### Work instruction
All lines with the word "CastepStaticSetGenerator" in the material below are required.

### Listed records
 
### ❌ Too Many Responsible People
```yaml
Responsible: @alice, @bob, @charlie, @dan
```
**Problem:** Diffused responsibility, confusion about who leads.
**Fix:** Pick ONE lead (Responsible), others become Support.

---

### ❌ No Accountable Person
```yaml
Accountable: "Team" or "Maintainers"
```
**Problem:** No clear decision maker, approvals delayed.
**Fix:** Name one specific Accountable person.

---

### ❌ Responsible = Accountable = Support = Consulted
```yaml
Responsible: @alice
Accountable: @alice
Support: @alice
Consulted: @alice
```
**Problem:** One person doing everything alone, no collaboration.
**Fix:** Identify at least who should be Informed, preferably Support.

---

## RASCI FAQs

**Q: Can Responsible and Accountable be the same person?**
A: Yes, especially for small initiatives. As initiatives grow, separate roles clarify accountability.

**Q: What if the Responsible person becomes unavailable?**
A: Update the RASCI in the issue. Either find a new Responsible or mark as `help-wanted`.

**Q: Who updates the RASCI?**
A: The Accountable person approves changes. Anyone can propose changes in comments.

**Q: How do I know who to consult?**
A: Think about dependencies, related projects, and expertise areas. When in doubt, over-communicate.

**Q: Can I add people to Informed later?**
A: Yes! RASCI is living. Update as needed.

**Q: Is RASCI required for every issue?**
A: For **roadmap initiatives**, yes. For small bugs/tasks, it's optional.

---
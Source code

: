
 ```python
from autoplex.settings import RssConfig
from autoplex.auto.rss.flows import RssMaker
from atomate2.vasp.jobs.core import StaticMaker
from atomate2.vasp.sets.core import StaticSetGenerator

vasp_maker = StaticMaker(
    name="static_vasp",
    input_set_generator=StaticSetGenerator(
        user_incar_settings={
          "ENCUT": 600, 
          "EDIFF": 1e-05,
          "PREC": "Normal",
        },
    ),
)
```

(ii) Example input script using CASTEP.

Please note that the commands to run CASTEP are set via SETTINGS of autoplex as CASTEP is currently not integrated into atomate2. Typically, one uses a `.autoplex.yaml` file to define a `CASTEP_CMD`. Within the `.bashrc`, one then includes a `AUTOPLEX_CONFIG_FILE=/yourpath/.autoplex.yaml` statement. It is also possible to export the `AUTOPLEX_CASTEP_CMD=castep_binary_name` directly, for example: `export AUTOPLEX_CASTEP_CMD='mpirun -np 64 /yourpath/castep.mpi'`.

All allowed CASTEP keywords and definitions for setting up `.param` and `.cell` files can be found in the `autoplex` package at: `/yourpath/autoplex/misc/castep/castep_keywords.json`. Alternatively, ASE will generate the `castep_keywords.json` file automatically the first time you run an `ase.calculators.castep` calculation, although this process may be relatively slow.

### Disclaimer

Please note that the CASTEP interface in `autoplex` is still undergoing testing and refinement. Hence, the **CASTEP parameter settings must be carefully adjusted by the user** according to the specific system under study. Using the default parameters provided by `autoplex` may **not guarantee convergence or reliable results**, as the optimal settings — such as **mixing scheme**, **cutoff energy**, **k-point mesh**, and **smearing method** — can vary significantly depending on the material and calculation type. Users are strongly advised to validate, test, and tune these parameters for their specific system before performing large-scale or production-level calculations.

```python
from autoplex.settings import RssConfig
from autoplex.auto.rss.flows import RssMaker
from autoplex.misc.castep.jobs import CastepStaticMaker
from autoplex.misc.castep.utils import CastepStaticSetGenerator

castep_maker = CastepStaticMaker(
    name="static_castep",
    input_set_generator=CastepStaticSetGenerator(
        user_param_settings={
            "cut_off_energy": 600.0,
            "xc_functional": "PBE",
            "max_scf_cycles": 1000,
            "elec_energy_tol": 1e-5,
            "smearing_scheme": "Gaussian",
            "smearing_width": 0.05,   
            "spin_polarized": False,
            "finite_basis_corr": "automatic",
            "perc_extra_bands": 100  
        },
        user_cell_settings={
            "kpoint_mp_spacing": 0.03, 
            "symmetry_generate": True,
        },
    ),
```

### Completed task
from autoplex.misc.castep.utils import CastepStaticSetGenerator
    input_set_generator=CastepStaticSetGenerator(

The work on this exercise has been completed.